__Data in this exercise__:
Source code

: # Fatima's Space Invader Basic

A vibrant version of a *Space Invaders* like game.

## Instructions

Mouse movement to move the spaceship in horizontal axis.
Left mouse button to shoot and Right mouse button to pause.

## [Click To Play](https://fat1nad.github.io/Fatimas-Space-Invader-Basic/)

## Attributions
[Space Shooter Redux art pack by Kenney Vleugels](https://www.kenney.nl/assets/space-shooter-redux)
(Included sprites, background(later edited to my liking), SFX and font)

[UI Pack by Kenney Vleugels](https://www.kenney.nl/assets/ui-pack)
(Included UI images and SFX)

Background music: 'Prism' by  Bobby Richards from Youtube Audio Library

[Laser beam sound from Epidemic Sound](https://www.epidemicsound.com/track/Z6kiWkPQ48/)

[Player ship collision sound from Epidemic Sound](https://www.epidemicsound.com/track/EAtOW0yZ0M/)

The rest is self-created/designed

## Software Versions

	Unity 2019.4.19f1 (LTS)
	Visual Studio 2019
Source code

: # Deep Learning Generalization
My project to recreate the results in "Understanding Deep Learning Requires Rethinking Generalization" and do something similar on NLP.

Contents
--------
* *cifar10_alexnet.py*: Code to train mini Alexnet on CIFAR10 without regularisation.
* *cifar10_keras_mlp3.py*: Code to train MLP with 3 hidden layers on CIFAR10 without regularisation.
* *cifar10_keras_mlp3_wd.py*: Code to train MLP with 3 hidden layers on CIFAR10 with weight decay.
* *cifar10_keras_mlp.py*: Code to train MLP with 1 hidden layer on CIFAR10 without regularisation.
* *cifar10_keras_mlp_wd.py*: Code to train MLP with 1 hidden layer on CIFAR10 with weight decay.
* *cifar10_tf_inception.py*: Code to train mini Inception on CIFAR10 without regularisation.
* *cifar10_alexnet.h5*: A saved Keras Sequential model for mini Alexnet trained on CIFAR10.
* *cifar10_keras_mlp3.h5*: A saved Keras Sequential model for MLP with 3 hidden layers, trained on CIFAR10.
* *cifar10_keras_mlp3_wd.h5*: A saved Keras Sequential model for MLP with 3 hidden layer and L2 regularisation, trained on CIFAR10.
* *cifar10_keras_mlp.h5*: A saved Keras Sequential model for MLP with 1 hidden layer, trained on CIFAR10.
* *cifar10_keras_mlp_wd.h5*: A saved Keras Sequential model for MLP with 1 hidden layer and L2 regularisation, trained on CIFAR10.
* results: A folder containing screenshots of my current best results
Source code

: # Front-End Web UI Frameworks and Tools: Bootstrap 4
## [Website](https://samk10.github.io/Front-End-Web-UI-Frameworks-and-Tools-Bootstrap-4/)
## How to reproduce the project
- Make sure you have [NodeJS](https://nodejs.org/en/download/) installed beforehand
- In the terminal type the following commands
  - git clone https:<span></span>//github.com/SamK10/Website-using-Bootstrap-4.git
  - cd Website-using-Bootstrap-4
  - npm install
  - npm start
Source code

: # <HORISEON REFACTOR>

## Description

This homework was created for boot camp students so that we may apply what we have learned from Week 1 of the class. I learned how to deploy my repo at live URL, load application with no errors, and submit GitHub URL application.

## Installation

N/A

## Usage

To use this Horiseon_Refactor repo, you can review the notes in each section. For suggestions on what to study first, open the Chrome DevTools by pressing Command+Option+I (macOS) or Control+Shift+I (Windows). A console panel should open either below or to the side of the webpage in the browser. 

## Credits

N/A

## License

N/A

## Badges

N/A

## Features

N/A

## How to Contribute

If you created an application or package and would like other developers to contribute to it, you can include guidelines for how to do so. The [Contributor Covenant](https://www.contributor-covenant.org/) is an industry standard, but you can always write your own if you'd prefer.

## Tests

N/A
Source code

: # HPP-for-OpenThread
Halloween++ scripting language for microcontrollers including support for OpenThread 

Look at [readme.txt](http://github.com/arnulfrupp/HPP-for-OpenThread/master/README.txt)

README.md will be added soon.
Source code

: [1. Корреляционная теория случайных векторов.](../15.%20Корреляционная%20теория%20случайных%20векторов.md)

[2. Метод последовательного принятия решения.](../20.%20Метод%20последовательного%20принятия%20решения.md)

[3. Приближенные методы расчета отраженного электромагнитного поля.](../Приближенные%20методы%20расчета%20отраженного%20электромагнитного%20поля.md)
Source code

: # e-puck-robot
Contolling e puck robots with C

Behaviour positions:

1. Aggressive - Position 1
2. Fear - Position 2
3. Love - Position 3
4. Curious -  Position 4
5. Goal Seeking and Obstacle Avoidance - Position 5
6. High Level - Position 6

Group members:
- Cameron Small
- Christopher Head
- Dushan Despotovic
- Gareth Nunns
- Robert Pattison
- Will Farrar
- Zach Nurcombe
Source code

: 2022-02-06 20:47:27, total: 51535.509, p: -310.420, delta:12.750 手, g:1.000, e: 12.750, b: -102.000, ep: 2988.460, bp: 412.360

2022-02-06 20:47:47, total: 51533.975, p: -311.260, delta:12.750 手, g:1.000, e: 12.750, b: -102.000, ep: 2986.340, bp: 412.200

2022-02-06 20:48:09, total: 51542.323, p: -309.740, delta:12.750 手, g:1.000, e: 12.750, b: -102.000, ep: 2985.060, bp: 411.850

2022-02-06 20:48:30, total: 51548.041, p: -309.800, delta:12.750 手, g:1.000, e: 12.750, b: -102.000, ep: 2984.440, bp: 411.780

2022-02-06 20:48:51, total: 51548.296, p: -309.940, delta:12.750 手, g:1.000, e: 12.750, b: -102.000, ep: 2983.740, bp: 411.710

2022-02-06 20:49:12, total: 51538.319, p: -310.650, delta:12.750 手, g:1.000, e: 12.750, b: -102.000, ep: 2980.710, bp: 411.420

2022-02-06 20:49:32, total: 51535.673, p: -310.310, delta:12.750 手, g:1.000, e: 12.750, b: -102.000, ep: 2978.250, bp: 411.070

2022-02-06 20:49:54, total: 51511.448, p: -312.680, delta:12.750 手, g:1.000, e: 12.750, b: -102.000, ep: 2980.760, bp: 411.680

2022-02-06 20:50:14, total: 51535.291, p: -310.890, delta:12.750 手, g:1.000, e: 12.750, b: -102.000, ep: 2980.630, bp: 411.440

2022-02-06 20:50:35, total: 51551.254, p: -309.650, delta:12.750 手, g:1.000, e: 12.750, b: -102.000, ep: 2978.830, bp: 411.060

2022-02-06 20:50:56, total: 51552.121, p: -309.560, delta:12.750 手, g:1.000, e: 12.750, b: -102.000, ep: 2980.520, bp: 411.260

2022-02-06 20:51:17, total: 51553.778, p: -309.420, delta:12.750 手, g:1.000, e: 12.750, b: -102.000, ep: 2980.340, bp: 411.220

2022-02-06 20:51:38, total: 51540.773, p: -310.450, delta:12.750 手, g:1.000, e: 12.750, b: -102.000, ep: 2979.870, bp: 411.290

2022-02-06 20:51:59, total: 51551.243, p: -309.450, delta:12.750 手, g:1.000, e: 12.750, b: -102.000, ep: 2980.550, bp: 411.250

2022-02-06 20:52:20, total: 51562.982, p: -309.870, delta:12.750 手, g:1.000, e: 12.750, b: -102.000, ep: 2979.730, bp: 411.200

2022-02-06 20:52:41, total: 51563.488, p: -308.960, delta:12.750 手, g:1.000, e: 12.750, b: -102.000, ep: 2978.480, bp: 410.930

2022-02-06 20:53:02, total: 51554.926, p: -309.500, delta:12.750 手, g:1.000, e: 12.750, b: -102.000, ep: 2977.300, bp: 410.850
--
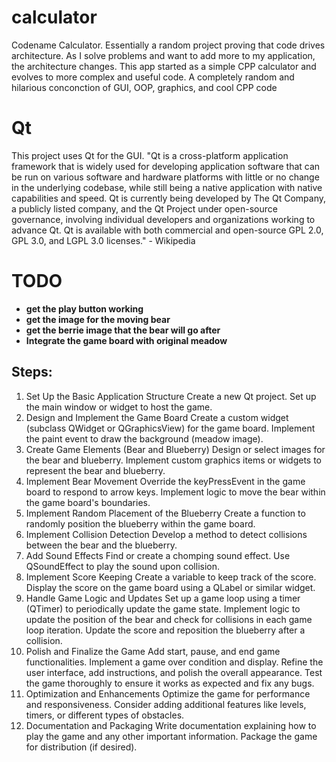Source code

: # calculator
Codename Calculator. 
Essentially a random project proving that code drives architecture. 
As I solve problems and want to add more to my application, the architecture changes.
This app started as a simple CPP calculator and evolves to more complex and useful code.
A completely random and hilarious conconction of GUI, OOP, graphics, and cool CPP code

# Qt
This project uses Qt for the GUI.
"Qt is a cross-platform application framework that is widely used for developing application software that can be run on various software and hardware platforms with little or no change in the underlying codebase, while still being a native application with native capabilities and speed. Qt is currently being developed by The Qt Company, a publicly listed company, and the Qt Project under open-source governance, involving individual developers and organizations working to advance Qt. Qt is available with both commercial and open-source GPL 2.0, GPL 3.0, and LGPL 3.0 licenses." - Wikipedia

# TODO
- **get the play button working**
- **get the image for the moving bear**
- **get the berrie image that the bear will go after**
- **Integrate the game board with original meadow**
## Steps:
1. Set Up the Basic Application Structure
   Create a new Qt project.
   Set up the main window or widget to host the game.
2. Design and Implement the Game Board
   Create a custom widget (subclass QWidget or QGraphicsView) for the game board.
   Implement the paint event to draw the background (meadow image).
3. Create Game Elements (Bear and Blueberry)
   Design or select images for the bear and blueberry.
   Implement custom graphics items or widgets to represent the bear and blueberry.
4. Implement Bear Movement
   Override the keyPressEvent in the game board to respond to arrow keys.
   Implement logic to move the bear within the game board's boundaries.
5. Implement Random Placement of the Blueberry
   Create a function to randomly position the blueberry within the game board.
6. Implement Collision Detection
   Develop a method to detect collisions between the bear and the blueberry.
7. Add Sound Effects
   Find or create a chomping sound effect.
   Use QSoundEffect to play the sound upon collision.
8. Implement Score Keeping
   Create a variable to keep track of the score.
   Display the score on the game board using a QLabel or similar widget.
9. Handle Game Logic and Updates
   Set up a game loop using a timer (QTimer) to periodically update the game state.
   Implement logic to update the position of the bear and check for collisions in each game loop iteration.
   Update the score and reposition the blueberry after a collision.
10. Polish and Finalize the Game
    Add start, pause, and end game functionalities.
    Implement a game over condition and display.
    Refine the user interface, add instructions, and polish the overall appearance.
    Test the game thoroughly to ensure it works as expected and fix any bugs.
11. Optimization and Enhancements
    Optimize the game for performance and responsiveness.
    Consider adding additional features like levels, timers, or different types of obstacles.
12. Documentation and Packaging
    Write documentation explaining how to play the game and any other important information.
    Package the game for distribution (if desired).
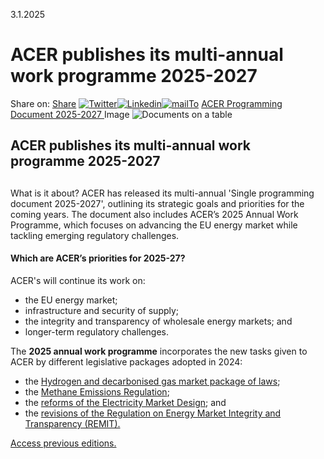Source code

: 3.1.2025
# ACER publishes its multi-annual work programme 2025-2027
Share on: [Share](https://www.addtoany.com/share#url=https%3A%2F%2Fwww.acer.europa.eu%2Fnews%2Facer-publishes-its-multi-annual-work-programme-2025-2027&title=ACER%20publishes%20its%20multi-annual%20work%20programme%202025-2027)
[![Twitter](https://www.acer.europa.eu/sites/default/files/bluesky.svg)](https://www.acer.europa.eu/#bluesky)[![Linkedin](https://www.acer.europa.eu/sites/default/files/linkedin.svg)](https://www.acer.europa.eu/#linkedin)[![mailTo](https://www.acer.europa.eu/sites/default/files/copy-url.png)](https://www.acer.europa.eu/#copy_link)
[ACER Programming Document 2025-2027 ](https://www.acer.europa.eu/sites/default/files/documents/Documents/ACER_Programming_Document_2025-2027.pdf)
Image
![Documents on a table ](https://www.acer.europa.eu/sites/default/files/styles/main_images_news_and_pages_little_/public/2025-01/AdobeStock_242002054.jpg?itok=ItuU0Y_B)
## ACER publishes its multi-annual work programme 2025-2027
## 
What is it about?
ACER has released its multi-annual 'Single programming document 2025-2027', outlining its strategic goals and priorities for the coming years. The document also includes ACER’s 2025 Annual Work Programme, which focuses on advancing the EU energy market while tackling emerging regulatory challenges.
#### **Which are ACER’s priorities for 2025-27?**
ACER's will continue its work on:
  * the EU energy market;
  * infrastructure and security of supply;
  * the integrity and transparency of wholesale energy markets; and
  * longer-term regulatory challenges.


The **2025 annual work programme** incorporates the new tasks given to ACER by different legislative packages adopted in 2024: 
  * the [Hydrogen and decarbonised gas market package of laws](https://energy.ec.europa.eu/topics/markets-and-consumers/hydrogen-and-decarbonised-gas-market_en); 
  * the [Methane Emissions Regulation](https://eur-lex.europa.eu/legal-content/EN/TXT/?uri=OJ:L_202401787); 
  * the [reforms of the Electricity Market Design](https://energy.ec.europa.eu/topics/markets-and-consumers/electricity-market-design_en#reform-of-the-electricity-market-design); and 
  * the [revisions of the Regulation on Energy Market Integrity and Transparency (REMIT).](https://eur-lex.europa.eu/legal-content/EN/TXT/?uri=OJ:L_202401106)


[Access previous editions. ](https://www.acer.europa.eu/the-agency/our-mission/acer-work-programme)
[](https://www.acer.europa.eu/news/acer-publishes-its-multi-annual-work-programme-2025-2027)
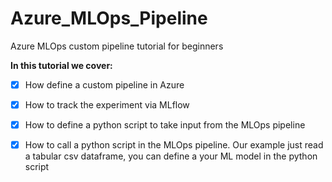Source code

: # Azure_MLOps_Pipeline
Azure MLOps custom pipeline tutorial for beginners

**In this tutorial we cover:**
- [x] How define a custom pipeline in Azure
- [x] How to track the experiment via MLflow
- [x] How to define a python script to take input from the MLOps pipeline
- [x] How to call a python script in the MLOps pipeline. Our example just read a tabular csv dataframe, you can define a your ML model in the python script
* * *
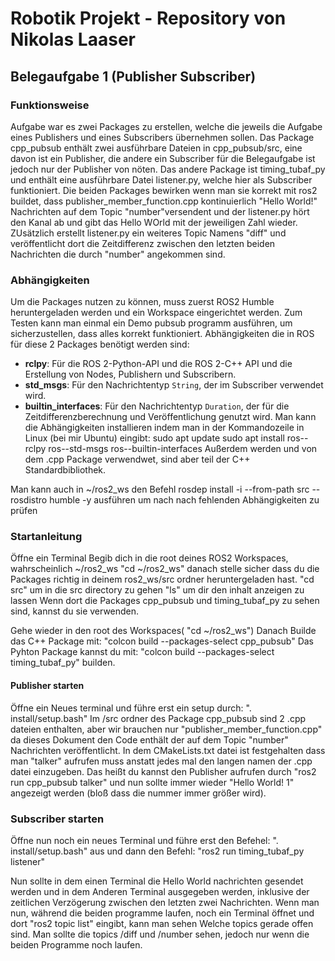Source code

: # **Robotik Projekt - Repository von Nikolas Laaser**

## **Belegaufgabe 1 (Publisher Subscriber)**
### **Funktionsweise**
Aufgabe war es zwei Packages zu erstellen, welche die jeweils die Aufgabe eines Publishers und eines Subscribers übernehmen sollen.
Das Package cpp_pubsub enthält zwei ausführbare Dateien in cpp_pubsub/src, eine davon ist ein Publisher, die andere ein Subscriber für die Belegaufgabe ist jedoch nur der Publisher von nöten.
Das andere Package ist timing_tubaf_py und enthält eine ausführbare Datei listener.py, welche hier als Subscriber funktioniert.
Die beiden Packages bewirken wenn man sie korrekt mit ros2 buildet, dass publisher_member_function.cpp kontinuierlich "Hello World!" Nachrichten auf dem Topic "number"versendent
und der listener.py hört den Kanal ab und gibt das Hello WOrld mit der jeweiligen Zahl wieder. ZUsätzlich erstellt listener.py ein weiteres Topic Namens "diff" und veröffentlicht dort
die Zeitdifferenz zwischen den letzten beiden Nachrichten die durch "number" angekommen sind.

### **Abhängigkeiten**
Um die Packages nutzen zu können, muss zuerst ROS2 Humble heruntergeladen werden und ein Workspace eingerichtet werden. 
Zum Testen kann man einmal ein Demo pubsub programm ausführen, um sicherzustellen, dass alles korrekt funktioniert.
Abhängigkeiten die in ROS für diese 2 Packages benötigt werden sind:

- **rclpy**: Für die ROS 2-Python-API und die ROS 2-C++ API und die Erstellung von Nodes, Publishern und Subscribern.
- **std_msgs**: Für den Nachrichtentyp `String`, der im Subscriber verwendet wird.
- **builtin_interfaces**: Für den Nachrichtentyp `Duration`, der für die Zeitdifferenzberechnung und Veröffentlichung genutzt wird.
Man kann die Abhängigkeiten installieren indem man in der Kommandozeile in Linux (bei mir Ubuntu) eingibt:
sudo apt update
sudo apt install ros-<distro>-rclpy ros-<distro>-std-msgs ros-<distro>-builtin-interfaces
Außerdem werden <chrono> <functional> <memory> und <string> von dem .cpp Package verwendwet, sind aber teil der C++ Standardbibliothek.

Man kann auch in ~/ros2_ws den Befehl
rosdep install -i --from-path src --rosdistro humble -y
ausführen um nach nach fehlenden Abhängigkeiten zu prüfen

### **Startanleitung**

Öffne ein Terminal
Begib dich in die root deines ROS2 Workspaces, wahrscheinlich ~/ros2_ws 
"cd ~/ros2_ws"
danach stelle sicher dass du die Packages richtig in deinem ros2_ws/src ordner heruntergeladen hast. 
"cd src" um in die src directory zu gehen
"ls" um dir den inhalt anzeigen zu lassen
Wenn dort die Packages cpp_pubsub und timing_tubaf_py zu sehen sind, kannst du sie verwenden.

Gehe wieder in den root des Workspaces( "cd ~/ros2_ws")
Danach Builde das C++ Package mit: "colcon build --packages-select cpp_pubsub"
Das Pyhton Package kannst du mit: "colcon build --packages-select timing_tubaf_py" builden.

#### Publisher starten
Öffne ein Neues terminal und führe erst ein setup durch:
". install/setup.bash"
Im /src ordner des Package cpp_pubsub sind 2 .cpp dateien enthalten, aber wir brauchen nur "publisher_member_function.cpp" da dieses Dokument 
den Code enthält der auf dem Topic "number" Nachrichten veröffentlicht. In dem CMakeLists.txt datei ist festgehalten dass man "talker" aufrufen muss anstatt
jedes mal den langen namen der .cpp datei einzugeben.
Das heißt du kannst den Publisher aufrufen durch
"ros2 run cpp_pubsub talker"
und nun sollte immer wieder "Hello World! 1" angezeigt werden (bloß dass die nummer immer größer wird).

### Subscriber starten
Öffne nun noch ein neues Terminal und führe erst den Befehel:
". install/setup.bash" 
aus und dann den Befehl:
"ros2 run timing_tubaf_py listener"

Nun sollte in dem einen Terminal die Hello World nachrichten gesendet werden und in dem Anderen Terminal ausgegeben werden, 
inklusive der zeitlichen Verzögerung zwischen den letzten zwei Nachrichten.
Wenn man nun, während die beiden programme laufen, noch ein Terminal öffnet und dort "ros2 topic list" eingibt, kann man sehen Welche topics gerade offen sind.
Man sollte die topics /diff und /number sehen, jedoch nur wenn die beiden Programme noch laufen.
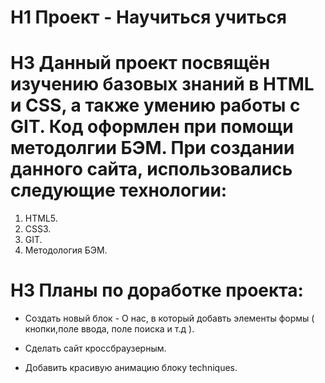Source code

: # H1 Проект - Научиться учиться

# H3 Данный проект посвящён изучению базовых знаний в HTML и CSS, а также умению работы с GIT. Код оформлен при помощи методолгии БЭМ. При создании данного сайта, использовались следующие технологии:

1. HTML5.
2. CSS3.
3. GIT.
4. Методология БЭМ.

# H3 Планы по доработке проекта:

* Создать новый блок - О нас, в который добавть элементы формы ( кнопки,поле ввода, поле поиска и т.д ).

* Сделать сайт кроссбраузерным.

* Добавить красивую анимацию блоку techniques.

__Instructions to follow__: Retype only this portion of the data above: the line containing "Codename Calculator.", the line containing "Create a new Qt project.", and all lines between them, exactly.

__Solution for this exercise__:
Codename Calculator. 
Essentially a random project proving that code drives architecture. 
As I solve problems and want to add more to my application, the architecture changes.
This app started as a simple CPP calculator and evolves to more complex and useful code.
A completely random and hilarious conconction of GUI, OOP, graphics, and cool CPP code

# Qt
This project uses Qt for the GUI.
"Qt is a cross-platform application framework that is widely used for developing application software that can be run on various software and hardware platforms with little or no change in the underlying codebase, while still being a native application with native capabilities and speed. Qt is currently being developed by The Qt Company, a publicly listed company, and the Qt Project under open-source governance, involving individual developers and organizations working to advance Qt. Qt is available with both commercial and open-source GPL 2.0, GPL 3.0, and LGPL 3.0 licenses." - Wikipedia

# TODO
- **get the play button working**
- **get the image for the moving bear**
- **get the berrie image that the bear will go after**
- **Integrate the game board with original meadow**
## Steps:
1. Set Up the Basic Application Structure
   Create a new Qt project.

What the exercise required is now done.